## What you need to do
Since the pictures are not wanted, reproduce only the rest of the records, exactly as given.

= Beginning of Section =

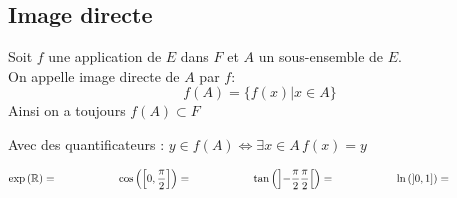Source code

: \documentclass[a4paper, 11pt]{article}
\begin{document}


\subsection{Image directe }


\begin{defi}
	Soit $f$ une application de $E$ dans $F$ et  $A$ un sous-ensemble de $E$.\\
	On appelle image directe de $A$ par $f$:
	$$f(A)=\{ f(x)| x\in A\}$$
	Ainsi on a toujours $f(A)\subset F$
\end{defi}

Avec des quantificateurs :
$y\in f(A)\Longleftrightarrow  \exists x\in A \, f(x)=y$





\begin{exemples}
	$$\exp{(\mathbb{R})}=\hspace{2cm} \cos{\left( \left\lbrack 0,\displaystyle\frac{\pi}{2}\right\rbrack \right)}=\hspace{2cm} \tan{\left( \left\rbrack -\displaystyle\frac{\pi}{2} \displaystyle\frac{\pi}{2}\right\lbrack \right)}=\hspace{2cm} \ln{\left( \rbrack 0,1\rbrack \right)}=\hspace{2cm}$$
\end{exemples}
\end{document}
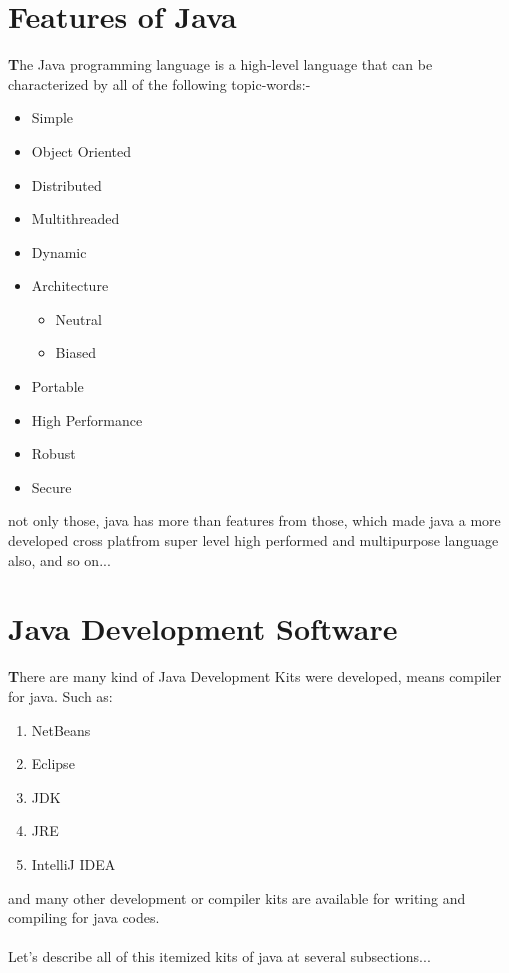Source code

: \documentclass[paper = A5, headinclude, parskip = full, oneside, font = 11 pt]{report}
\begin{document}
\newpage

\color{green}
\section{Features of Java}

\color{black}
\textbf{T}he Java programming language is a high-level language that can be characterized by all of the following topic-words:-

\begin{itemize}
 \item Simple
 \item Object Oriented
 \item Distributed
 \item Multithreaded
 \item Dynamic
 \item Architecture
  \begin{itemize}
   \item Neutral
   \item Biased
  \end{itemize}
 \item Portable
 \item High Performance
 \item Robust
 \item Secure
\end{itemize}

not only those, java has more than features from those, which made java a more developed cross platfrom super level high performed and multipurpose language also, and so on...

\color{green}
\section{Java Development Software}

\color{black}
\textbf{T}here are many kind of Java Development Kits were developed, means compiler for java. Such as:

\begin{enumerate}
 \item NetBeans
 \item Eclipse
 \item JDK
 \item JRE
 \item IntelliJ IDEA
\end{enumerate}

and many other development or compiler kits are available for writing and compiling for java codes.
\\
\\
Let's describe all of this itemized kits of java at several subsections...
\end{document}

= End of Section =

## Solution to this task
Source code

: \documentclass[a4paper, 11pt]{article}
\begin{document}


\subsection{Image directe }


\begin{defi}
	Soit $f$ une application de $E$ dans $F$ et  $A$ un sous-ensemble de $E$.\\
	On appelle image directe de $A$ par $f$:
	$$f(A)=\{ f(x)| x\in A\}$$
	Ainsi on a toujours $f(A)\subset F$
\end{defi}

Avec des quantificateurs :
$y\in f(A)\Longleftrightarrow  \exists x\in A \, f(x)=y$





\begin{exemples}
	$$\exp{(\mathbb{R})}=\hspace{2cm} \cos{\left( \left\lbrack 0,\displaystyle\frac{\pi}{2}\right\rbrack \right)}=\hspace{2cm} \tan{\left( \left\rbrack -\displaystyle\frac{\pi}{2} \displaystyle\frac{\pi}{2}\right\lbrack \right)}=\hspace{2cm} \ln{\left( \rbrack 0,1\rbrack \right)}=\hspace{2cm}$$
\end{exemples}
\end{document}
Source code

: \documentclass[paper = A5, headinclude, parskip = full, oneside, font = 11 pt]{report}
\begin{document}
\newpage

\color{green}
\section{Features of Java}

\color{black}
\textbf{T}he Java programming language is a high-level language that can be characterized by all of the following topic-words:-

\begin{itemize}
 \item Simple
 \item Object Oriented
 \item Distributed
 \item Multithreaded
 \item Dynamic
 \item Architecture
  \begin{itemize}
   \item Neutral
   \item Biased
  \end{itemize}
 \item Portable
 \item High Performance
 \item Robust
 \item Secure
\end{itemize}

not only those, java has more than features from those, which made java a more developed cross platfrom super level high performed and multipurpose language also, and so on...

\color{green}
\section{Java Development Software}

\color{black}
\textbf{T}here are many kind of Java Development Kits were developed, means compiler for java. Such as:

\begin{enumerate}
 \item NetBeans
 \item Eclipse
 \item JDK
 \item JRE
 \item IntelliJ IDEA
\end{enumerate}

and many other development or compiler kits are available for writing and compiling for java codes.
\\
\\
Let's describe all of this itemized kits of java at several subsections...
\end{document}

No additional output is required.